We had 2 pull requests with similar source both being merged into same destination branch. The act of merging pull request #2 caused commits to be showed as removed in pull request #1 by the user who merged pull request #2.
Let me explain:
We have repos hierarchy like this:
PRODUCT repo (master branch is prod)
|-- release 1 repo (develop branch is dev work)
|-- release 2 repo (develop branch is dev work)
We routinely take commits from release 1 that went to production and merge them back into the PRODUCT repo on the master branch.
This trickles down to the release repos as no one works on the master branch there.
We then create a pull request from the master branch to our develop branch in each release repos.
What happened is the developer created their own branch to merge the production code themselves and merged those commits to the develop branch.

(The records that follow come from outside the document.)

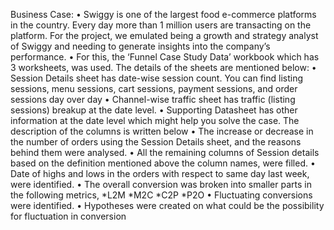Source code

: Business Case:
•	Swiggy is one of the largest food e-commerce platforms in the country. Every day more than 1 million users are transacting on the platform. For the project, we emulated being a growth and strategy analyst of Swiggy and needing to generate insights into the company’s performance. 
•	For this, the ‘Funnel Case Study Data’ workbook which has 3 worksheets, was used. The details of the sheets are mentioned below:
•	Session Details sheet has date-wise session count. You can find listing sessions, menu sessions, cart sessions, payment sessions, and order sessions day over day
•	Channel-wise traffic sheet has traffic (listing sessions) breakup at the date level.
•	Supporting Datasheet has other information at the date level which might help you solve the case. The description of the columns is written below
•	The increase or decrease in the number of orders using the Session Details sheet, and the reasons behind them were analysed.
•	All the remaining columns of Session details based on the definition mentioned above the column names, were filled.
•	Date of highs and lows in the orders with respect to same day last week, were identified.
•	The overall conversion was broken into smaller parts in the following metrics, *L2M *M2C *C2P *P2O
•	Fluctuating conversions were identified.
•	Hypotheses were created on what could be the possibility for fluctuation in conversion
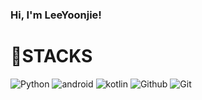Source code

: ### Hi, I'm LeeYoonjie!


# 📖STACKS
![Python](https://img.shields.io/badge/Python-3776AB.svg?&style=for-the-badge&logo=Python&logoColor=white)
![android](https://img.shields.io/badge/android-34A853.svg?&style=for-the-badge&logo=android&logoColor=white)
![kotlin](https://img.shields.io/badge/kotlin-7F52FF.svg?&style=for-the-badge&logo=kotlin&logoColor=white)
![Github](https://img.shields.io/badge/Github-181717.svg?&style=for-the-badge&logo=Github&logoColor=white)
![Git](https://img.shields.io/badge/Git-F05032.svg?&style=for-the-badge&logo=Git&logoColor=white)


<!--
**LeeYoonjie/LeeYoonjie** is a ✨ _special_ ✨ repository because its `README.md` (this file) appears on your GitHub profile.

Here are some ideas to get you started:

- 🔭 I’m currently working on ...
- 🌱 I’m currently learning ...
- 👯 I’m looking to collaborate on ...
- 🤔 I’m looking for help with ...
- 💬 Ask me about ...
- 📫 How to reach me: ...
- 😄 Pronouns: ...
- ⚡ Fun fact: ...
-->
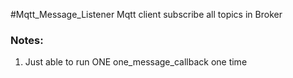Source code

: #Mqtt_Message_Listener
Mqtt client subscribe  all topics in Broker

### Notes:

1. Just able to run ONE one_message_callback one time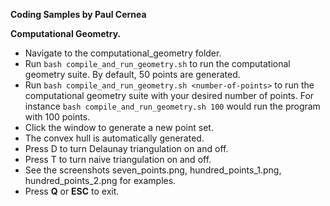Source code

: **Coding Samples by Paul Cernea**

**Computational Geometry.**

* Navigate to the computational_geometry folder.
* Run `bash compile_and_run_geometry.sh` to run the computational geometry suite.  By default, 50 points are generated.
* Run `bash compile_and_run_geometry.sh <number-of-points>` to run the computational geometry suite with your desired number of points.  For instance `bash compile_and_run_geometry.sh 100` would run the program with 100 points.
* Click the window to generate a new point set.
* The convex hull is automatically generated.
* Press D to turn Delaunay triangulation on and off.
* Press T to turn naive triangulation on and off.
* See the screenshots seven_points.png, hundred_points_1.png, hundred_points_2.png for examples.
* Press **Q** or **ESC** to exit.
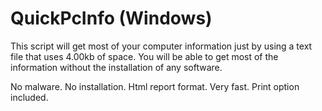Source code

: # QuickPcInfo (Windows)
This script will get most of your computer information just by using a text file that uses 4.00kb of space. You will be able to get most of the information without the installation of any software. 

No malware. 
No installation.
Html report format.
Very fast.
Print option included. 
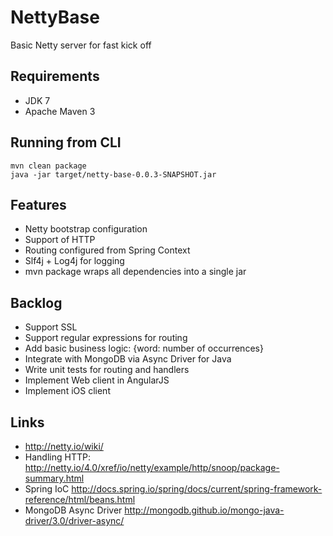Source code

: NettyBase
=========
Basic Netty server for fast kick off

Requirements
---------
- JDK 7
- Apache Maven 3

Running from CLI
---------
    mvn clean package
    java -jar target/netty-base-0.0.3-SNAPSHOT.jar

Features
--------
- Netty bootstrap configuration
- Support of HTTP
- Routing configured from Spring Context
- Slf4j + Log4j for logging
- mvn package wraps all dependencies into a single jar

Backlog
--------
- Support SSL
- Support regular expressions for routing
- Add basic business logic: {word: number of occurrences}
- Integrate with MongoDB via Async Driver for Java
- Write unit tests for routing and handlers
- Implement Web client in AngularJS
- Implement iOS client

Links
--------
- http://netty.io/wiki/
- Handling HTTP: http://netty.io/4.0/xref/io/netty/example/http/snoop/package-summary.html
- Spring IoC http://docs.spring.io/spring/docs/current/spring-framework-reference/html/beans.html
- MongoDB Async Driver http://mongodb.github.io/mongo-java-driver/3.0/driver-async/
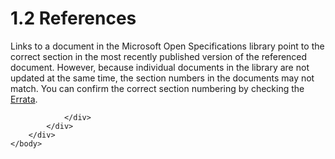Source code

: <html dir="LTR" xmlns:mshelp="http://msdn.microsoft.com/mshelp" xmlns:ddue="http://ddue.schemas.microsoft.com/authoring/2003/5" xmlns:xlink="http://www.w3.org/1999/xlink" xmlns:tool="http://www.microsoft.com/tooltip">
    <head>
        <meta http-equiv="Content-Type" content="text/html; CHARSET=utf-8"></meta>
        <meta name="save" content="history"></meta>
        <title>1.2 References</title>
        <xml>
            <mshelp:toctitle title="1.2 References"></mshelp:toctitle>
            <mshelp:rltitle title="[MS-SSAS8]: References"></mshelp:rltitle>
            <mshelp:keyword index="A" term="a765a2fd-3bc9-4764-8e79-d8c20293f443"></mshelp:keyword>
            <mshelp:attr name="DCSext.ContentType" value="open specification"></mshelp:attr>
            <mshelp:attr name="AssetID" value="a765a2fd-3bc9-4764-8e79-d8c20293f443"></mshelp:attr>
            <mshelp:attr name="TopicType" value="kbRef"></mshelp:attr>
            <mshelp:attr name="DCSext.Title" value="[MS-SSAS8]: References" />
        </xml>
    </head>
    <body>
        <div id="header">
            <h1 class="heading">1.2 References</h1>
        </div>
        <div id="mainSection">
            <div id="mainBody">
                <div id="allHistory" class="saveHistory"></div>
                <div id="sectionSection0" class="section" name="collapseableSection">
                    

<p>Links to a document in the Microsoft Open Specifications
library point to the correct section in the most recently published version of
the referenced document. However, because individual documents in the library
are not updated at the same time, the section numbers in the documents may not
match. You can confirm the correct section numbering by checking the <a href="https://go.microsoft.com/fwlink/?linkid=850906">Errata</a>.  </p>


                </div>
            </div>
        </div>
    </body>
</html>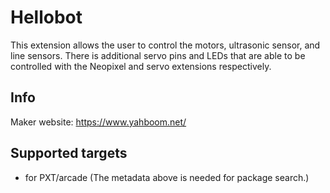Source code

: # Hellobot

This extension allows the user to control the motors, ultrasonic sensor, and line sensors. There is additional servo pins and LEDs that are able to be controlled with the Neopixel and servo extensions respectively. 

## Info
Maker website: https://www.yahboom.net/

## Supported targets

* for PXT/arcade
(The metadata above is needed for package search.)

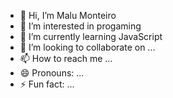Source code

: - 👋 Hi, I’m Malu Monteiro
- 👀 I’m interested in progaming
- 🌱 I’m currently learning JavaScript
- 💞️ I’m looking to collaborate on ...
- 📫 How to reach me ...
- 😄 Pronouns: ...
- ⚡ Fun fact: ...

<!---
maluzm/maluzm is a ✨ special ✨ repository because its `README.md` (this file) appears on your GitHub profile.
You can click the Preview link to take a look at your changes.
--->
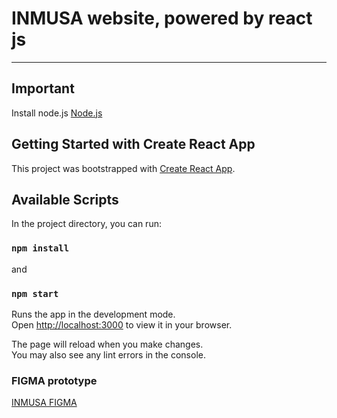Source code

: # INMUSA website, powered by react js
---
## Important

Install node.js [Node.js](https://nodejs.org/en)

## Getting Started with Create React App

This project was bootstrapped with [Create React App](https://github.com/facebook/create-react-app).

## Available Scripts

In the project directory, you can run:

### `npm install`

and

### `npm start`

Runs the app in the development mode.\
Open [http://localhost:3000](http://localhost:3000) to view it in your browser.

The page will reload when you make changes.\
You may also see any lint errors in the console.

### FIGMA prototype
[INMUSA FIGMA](https://www.figma.com/file/OsB1sARfMQMmYwVBC03tZx/Proyecto-INMUSA?type=design&node-id=109%3A82&mode=design&t=HRKPxSkCTbYRLhrq-1 )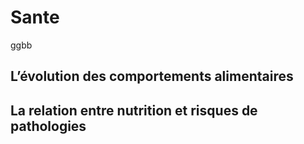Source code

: # Sante
ggbb
## L’évolution des comportements alimentaires

## La relation entre nutrition et risques de pathologies

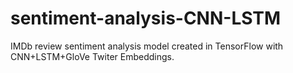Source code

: # sentiment-analysis-CNN-LSTM
IMDb review sentiment analysis model created in TensorFlow with CNN+LSTM+GloVe Twiter Embeddings.

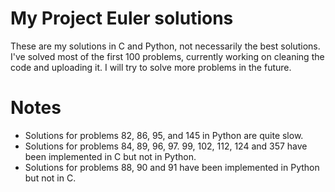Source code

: # My Project Euler solutions
These are my solutions in C and Python, not necessarily the best solutions. I've solved most of the first 100 problems, currently working on cleaning the code and uploading it. I will try to solve more problems in the future.

# Notes
- Solutions for problems 82, 86, 95, and 145 in Python are quite slow.
- Solutions for problems 84, 89, 96, 97. 99, 102, 112, 124 and 357 have been implemented in C but not in Python.
- Solutions for problems 88, 90 and 91 have been implemented in Python but not in C.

Which has the side effect of removing those merged commits from the other pull request.
Hi Rich,
I suspect it happened as a result of a change to the target branch. Consider this example:
c1 --- c2 --- c3 <--- master
\
--- c4 <--- feature/A
\
--- c5 <-- feature/B
In this example, master is at commit c3, feature/A is at c4 and feature/B is at c5. Suppose you have 2 pull requests:
When PR1 is merged, the commit graph looks like this:
c1 --- c2 --- c3 --- c6 <--- master
\ /
--- c4 ---
\
--- c5 <-- feature/B
commit c4 is now 'on' master because it's in master's ancestry. At this point, PR2 would no longer introduce c4 on master because it's already there. Merging PR1 has changed the 'scope' of what PR2 would add to the target branch.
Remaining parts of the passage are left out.